- Work order -
What lines in the records below hold the string "ByteTrack"? Please show them.

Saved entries
------------------------------------------------------------------------
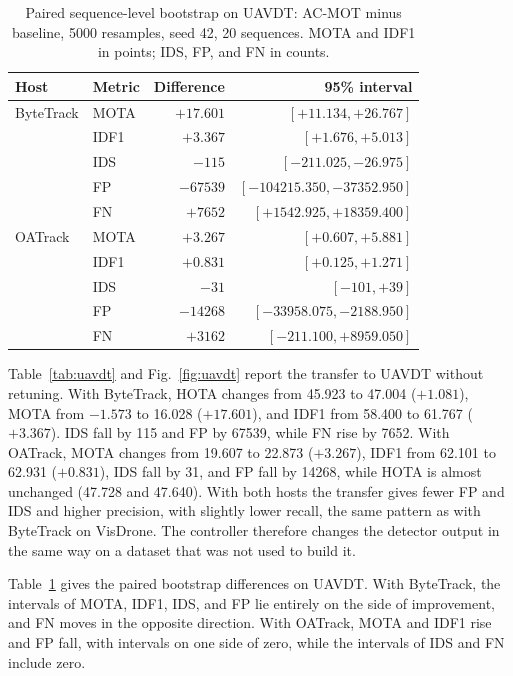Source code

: \documentclass[journal]{new-aiaa}
\begin{document}
\begin{table}[htbp]
\caption{Paired sequence-level bootstrap on UAVDT: AC-MOT minus baseline,
5000 resamples, seed 42, 20 sequences. MOTA and IDF1 in points; IDS, FP, and
FN in counts.}
\label{tab:uavdt-boot}
\centering\footnotesize
\setlength{\tabcolsep}{4pt}
\begin{tabular}{@{}llrr@{}}
\toprule
Host & Metric & Difference & 95\% interval\\
\midrule
ByteTrack & MOTA & $+17.601$ & $[+11.134, +26.767]$\\
 & IDF1 & $+3.367$ & $[+1.676, +5.013]$\\
 & IDS & $-115$ & $[-211.025, -26.975]$\\
 & FP & $-67539$ & $[-104215.350, -37352.950]$\\
 & FN & $+7652$ & $[+1542.925, +18359.400]$\\
\midrule
OATrack & MOTA & $+3.267$ & $[+0.607, +5.881]$\\
 & IDF1 & $+0.831$ & $[+0.125, +1.271]$\\
 & IDS & $-31$ & $[-101, +39]$\\
 & FP & $-14268$ & $[-33958.075, -2188.950]$\\
 & FN & $+3162$ & $[-211.100, +8959.050]$\\
\bottomrule
\end{tabular}
\end{table}

Table~\ref{tab:uavdt} and Fig.~\ref{fig:uavdt} report the transfer to UAVDT
without retuning. With ByteTrack, HOTA changes from 45.923 to 47.004 ($+1.081$),
MOTA from $-1.573$ to 16.028 ($+17.601$), and IDF1 from 58.400 to 61.767
($+3.367$). IDS fall by 115 and FP by 67539, while FN rise by 7652. With
OATrack, MOTA changes from 19.607 to 22.873 ($+3.267$), IDF1 from 62.101 to
62.931 ($+0.831$), IDS fall by 31, and FP fall by 14268, while HOTA is almost
unchanged (47.728 and 47.640). With both hosts the transfer gives fewer FP and
IDS and higher precision, with slightly lower recall, the same pattern as with
ByteTrack on VisDrone. The controller therefore changes the detector output in
the same way on a dataset that was not used to build it.

Table~\ref{tab:uavdt-boot} gives the paired bootstrap differences on UAVDT.
With ByteTrack, the intervals of MOTA, IDF1, IDS, and FP lie entirely on the
side of improvement, and FN moves in the opposite direction. With OATrack,
MOTA and IDF1 rise and FP fall, with intervals on one side of zero, while the
intervals of IDS and FN include zero.
\end{document}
------------------------------------------------------------------------
- Answer to the exercise -
ByteTrack & MOTA & $+17.601$ & $[+11.134, +26.767]$\\
without retuning. With ByteTrack, HOTA changes from 45.923 to 47.004 ($+1.081$),
ByteTrack on VisDrone. The controller therefore changes the detector output in
With ByteTrack, the intervals of MOTA, IDF1, IDS, and FP lie entirely on the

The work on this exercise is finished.